§ Exercise
Counting only the lines below that contain the word "underline", what is the total? Give it with no other words.

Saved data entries
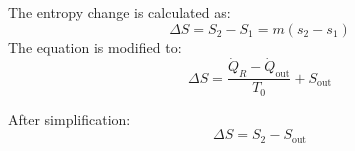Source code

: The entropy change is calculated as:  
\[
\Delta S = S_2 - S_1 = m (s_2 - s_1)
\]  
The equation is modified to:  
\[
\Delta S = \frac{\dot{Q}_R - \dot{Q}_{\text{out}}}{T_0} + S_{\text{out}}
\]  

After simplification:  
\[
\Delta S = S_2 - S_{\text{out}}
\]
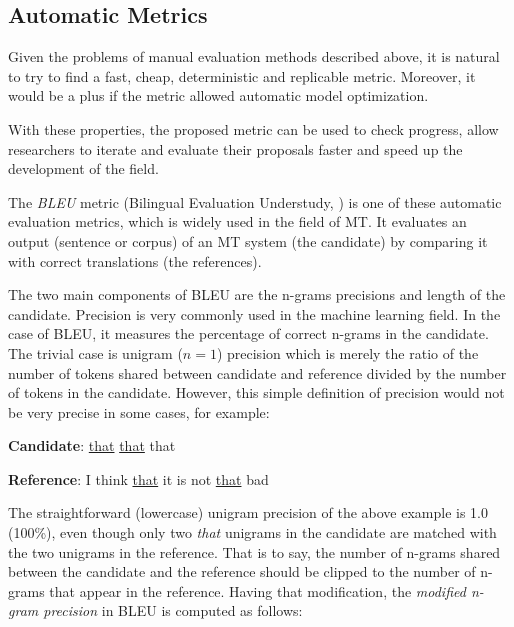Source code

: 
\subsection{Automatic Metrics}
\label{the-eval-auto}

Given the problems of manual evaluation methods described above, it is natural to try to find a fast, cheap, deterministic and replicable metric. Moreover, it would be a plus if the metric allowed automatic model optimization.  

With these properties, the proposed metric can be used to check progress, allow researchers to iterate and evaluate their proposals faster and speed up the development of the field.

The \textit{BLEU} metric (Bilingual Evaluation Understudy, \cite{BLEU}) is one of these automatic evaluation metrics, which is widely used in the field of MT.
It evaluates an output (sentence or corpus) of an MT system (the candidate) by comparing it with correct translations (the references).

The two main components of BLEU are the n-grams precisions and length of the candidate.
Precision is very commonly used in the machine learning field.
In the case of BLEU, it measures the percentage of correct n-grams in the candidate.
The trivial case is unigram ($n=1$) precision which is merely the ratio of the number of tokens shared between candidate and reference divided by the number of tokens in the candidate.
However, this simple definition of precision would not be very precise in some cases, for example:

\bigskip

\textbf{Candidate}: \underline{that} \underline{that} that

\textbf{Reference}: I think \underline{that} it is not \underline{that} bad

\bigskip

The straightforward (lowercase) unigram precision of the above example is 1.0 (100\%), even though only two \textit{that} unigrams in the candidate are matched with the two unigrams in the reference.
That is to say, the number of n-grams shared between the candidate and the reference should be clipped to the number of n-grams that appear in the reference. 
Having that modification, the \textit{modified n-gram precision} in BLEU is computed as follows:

---

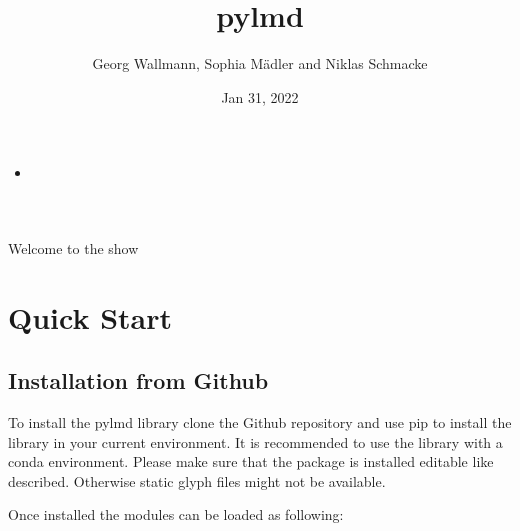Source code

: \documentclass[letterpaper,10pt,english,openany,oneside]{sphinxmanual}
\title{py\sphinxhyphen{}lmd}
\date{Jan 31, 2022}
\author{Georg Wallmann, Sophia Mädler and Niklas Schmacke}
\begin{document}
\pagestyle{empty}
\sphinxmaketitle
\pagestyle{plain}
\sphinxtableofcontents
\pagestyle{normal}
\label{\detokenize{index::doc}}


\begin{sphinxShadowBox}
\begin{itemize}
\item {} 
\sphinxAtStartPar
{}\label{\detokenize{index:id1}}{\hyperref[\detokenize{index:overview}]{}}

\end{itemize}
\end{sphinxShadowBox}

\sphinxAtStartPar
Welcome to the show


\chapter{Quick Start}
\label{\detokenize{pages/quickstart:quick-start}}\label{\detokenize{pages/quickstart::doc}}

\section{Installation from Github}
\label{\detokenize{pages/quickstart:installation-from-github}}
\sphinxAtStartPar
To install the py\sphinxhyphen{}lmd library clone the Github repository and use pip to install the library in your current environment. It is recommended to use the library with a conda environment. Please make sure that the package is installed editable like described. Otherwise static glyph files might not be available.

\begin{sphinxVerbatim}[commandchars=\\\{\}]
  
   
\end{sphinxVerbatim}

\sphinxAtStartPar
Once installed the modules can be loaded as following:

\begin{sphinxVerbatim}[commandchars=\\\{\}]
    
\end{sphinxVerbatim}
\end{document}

§ Your solution
2